DATASET EXTRACT:
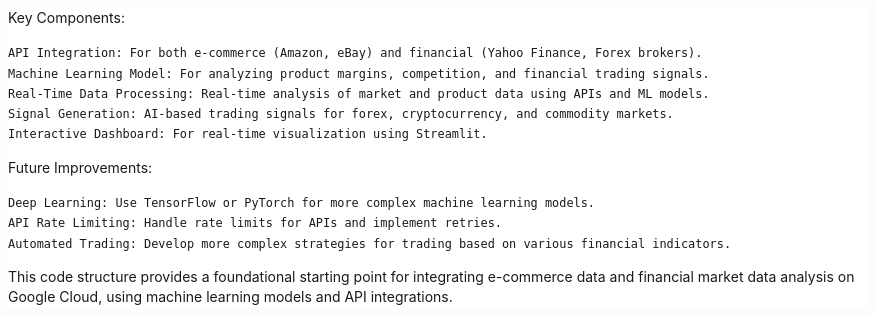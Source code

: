 Key Components:

    API Integration: For both e-commerce (Amazon, eBay) and financial (Yahoo Finance, Forex brokers).
    Machine Learning Model: For analyzing product margins, competition, and financial trading signals.
    Real-Time Data Processing: Real-time analysis of market and product data using APIs and ML models.
    Signal Generation: AI-based trading signals for forex, cryptocurrency, and commodity markets.
    Interactive Dashboard: For real-time visualization using Streamlit.

Future Improvements:

    Deep Learning: Use TensorFlow or PyTorch for more complex machine learning models.
    API Rate Limiting: Handle rate limits for APIs and implement retries.
    Automated Trading: Develop more complex strategies for trading based on various financial indicators.

This code structure provides a foundational starting point for integrating e-commerce data and financial market data analysis on Google Cloud, using machine learning models and API integrations.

AIM OF THE EXERCISE: Report how many lines in the data include the word "more", and give nothing but the count.

EXERCISE RESPONSE: 2